Sunday, April 12, 2009

Fox Glacier

It was a clear, sunny morning when we arrived at Fox Glacier for our hike. There were impressive views of the jutting face of the glacier as well as its flow for miles down the valley. The scale of the glacier was amazing, especially in combination with the recognition that it has been around since the ice age. We hiked through a lush forest to reach an entry point farther down on the glacier. After affixing spiked cramp-ons to our boots, we made our way up the carved ice steps, climbing onto the glacier. Being on the ice of the glacier was almost surreal. We were surrounded by an icy wonderland and you could feel the cold air blowing off of the glacier. We had the opportunity to see deep crevasses and unique patterns of whites and blues in the ice. Though it was not supposed to be part of the hike we signed up for, we even got to step into an ice cave. There was water dripping from the ceiling, and my feet got wet, but it was well worth it for the close-up view of a natural wonder.

That afternoon we took a walk around Lake Matheson, which is known for the potential to see surprisingly clear reflections of Mt. Cook and Mt. Tasman. Unfortunately the clouds had rolled in by then, so the views to the mountains were obscured. Though, it was still a cool walk with a range of unique trees and plant life along the pathway. And the mountain tops peaked out of the clouds on our drive back, making for quite a picturesque scene.
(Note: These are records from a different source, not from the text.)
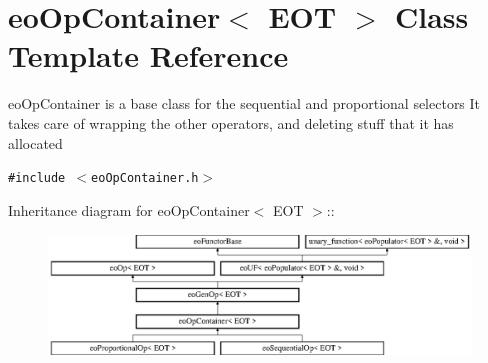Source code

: \section{eo\-Op\-Container$<$ EOT $>$ Class Template Reference}
\label{classeo_op_container}
eo\-Op\-Container is a base class for the sequential and proportional selectors It takes care of wrapping the other operators, and deleting stuff that it has allocated  


{\tt \#include $<$eo\-Op\-Container.h$>$}

Inheritance diagram for eo\-Op\-Container$<$ EOT $>$::\begin{figure}[H]
\begin{center}
\leavevmode
\includegraphics[height=3.18544cm]{classeo_op_container}
\end{center}
\end{figure}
The following morning brought our first experience of New Zealand’s rain. We had totally lucked out up until this point to have had so many back to back days of perfect weather. Unfortunately our helicopter flight over the glaciers was cancelled due to the weather. Instead we headed over to Gillespies Beach… and I took the driver’s seat for the first time. It was a bit of a hairy drive, as there was a long section of the route on gravel road, which was winding and narrow. Overall, it was quite disorienting to be sitting on the opposite side of the car, driving on the left-hand side of the road. We got quite wet by the time we followed Gillespie’s trail to the beach. The beach itself was strewn with huge pieces of driftwood, which made for an ominous scene amidst the dark rainclouds.